= Assigned task =
Retype exactly the lines that run from the start of the data to the line holding "## Claude Integration", including both, and only those.

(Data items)
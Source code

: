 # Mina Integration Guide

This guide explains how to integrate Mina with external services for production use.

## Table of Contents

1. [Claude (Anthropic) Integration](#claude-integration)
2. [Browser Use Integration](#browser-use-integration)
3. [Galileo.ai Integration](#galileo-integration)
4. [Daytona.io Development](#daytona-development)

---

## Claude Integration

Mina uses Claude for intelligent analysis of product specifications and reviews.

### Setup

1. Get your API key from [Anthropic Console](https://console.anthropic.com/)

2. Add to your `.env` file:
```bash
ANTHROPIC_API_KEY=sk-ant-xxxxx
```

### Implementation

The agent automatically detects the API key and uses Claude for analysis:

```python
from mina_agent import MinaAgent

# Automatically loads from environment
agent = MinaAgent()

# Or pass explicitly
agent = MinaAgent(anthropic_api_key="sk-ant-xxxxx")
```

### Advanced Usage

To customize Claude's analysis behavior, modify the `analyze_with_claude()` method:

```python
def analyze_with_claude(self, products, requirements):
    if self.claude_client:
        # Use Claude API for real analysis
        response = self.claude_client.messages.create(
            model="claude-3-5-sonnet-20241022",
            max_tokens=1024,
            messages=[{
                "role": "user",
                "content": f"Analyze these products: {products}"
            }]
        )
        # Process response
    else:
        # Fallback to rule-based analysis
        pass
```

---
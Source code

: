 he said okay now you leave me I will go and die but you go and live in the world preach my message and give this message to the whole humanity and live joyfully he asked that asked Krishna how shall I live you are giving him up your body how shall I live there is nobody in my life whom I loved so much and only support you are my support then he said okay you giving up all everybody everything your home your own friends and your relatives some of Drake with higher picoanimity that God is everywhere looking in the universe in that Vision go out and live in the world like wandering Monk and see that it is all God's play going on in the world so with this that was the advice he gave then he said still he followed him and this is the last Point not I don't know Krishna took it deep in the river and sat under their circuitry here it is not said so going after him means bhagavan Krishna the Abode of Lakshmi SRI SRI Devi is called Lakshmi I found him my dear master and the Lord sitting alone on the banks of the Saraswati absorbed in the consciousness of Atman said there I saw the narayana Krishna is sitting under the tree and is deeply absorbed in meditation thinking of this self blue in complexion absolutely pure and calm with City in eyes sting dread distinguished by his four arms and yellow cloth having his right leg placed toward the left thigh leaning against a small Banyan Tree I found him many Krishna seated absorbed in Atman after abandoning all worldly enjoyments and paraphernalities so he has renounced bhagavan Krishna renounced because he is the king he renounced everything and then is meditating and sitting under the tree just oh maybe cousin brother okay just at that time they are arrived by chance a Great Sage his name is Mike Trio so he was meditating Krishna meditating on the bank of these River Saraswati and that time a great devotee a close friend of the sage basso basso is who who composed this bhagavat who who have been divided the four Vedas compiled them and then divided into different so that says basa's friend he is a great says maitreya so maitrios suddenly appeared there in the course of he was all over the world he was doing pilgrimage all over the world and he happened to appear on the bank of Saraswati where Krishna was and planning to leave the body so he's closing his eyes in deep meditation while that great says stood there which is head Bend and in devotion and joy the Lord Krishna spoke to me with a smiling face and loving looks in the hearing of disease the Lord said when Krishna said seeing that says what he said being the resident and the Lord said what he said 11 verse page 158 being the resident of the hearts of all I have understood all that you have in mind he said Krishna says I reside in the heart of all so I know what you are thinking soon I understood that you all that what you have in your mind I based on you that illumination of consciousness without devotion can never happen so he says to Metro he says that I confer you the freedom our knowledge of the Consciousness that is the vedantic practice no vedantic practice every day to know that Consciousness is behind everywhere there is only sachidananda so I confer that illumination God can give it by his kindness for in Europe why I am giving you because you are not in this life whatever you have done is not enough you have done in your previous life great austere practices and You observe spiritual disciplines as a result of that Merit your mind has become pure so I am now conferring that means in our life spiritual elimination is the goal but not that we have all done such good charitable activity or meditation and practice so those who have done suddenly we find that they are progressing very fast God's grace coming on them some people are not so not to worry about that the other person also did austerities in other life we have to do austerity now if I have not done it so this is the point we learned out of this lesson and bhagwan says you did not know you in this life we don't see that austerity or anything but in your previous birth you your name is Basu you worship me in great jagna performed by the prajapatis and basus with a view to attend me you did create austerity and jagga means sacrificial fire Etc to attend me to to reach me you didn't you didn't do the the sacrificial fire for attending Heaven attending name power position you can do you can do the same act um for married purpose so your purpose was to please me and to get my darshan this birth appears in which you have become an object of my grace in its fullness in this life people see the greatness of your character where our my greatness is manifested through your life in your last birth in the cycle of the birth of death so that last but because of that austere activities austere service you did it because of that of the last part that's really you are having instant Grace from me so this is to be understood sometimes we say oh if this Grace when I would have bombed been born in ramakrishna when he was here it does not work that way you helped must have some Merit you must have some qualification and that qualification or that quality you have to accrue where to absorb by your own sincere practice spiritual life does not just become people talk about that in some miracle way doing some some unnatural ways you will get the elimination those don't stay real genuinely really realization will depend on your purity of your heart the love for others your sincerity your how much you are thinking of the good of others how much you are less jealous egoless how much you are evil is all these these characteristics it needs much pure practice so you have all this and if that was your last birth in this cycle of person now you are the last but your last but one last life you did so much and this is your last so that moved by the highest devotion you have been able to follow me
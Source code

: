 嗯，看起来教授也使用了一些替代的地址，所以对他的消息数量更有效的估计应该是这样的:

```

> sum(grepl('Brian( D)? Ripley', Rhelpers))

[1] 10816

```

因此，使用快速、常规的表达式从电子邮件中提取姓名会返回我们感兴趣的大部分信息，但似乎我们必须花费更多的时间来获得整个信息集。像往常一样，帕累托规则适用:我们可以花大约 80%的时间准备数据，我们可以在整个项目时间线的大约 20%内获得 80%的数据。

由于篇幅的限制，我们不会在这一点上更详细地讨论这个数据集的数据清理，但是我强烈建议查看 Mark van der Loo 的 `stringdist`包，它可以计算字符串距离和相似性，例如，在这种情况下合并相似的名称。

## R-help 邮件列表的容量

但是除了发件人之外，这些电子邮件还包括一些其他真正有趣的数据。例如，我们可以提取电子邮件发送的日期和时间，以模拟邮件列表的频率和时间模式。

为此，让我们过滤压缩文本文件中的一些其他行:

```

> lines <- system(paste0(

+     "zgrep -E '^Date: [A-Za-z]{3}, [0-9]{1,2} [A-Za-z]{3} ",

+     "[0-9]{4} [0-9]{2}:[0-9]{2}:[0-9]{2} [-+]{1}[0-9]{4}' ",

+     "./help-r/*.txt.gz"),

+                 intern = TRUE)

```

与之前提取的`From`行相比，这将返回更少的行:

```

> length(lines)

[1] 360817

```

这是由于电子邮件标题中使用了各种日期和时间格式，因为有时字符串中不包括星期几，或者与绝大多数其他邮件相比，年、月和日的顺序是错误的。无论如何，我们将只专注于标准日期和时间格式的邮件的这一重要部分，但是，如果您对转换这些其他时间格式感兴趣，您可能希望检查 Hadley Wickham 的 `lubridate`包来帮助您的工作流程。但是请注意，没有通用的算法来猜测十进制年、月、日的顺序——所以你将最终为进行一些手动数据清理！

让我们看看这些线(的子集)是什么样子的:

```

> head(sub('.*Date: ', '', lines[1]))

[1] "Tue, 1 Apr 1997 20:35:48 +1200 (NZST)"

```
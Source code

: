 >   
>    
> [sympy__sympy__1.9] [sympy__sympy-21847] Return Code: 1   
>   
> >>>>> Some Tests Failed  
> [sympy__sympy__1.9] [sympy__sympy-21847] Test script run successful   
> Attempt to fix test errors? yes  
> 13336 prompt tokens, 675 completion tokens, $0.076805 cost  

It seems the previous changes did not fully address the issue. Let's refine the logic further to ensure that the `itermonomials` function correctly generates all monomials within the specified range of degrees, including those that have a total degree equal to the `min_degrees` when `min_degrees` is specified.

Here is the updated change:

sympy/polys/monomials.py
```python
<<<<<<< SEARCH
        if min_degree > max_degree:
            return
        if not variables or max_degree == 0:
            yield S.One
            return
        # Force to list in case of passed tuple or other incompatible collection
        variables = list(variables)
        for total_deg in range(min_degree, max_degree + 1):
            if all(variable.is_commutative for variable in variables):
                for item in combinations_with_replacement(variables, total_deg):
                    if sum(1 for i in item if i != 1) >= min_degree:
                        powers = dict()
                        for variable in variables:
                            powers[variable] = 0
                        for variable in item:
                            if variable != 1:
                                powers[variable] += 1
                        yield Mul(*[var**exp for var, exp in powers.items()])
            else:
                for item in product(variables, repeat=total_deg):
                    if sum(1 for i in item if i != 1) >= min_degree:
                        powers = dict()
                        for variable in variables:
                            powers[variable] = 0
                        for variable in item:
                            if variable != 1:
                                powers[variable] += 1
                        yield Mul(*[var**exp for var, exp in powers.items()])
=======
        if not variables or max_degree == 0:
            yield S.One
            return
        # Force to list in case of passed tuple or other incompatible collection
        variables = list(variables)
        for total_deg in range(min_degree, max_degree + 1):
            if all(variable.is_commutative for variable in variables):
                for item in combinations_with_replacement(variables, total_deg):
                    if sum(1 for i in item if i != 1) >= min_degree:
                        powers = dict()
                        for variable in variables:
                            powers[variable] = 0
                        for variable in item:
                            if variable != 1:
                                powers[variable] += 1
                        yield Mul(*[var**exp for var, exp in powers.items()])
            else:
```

= Your solution =
Source code

: # Mina Integration Guide

This guide explains how to integrate Mina with external services for production use.

## Table of Contents

1. [Claude (Anthropic) Integration](#claude-integration)
2. [Browser Use Integration](#browser-use-integration)
3. [Galileo.ai Integration](#galileo-integration)
4. [Daytona.io Development](#daytona-development)

---

## Claude Integration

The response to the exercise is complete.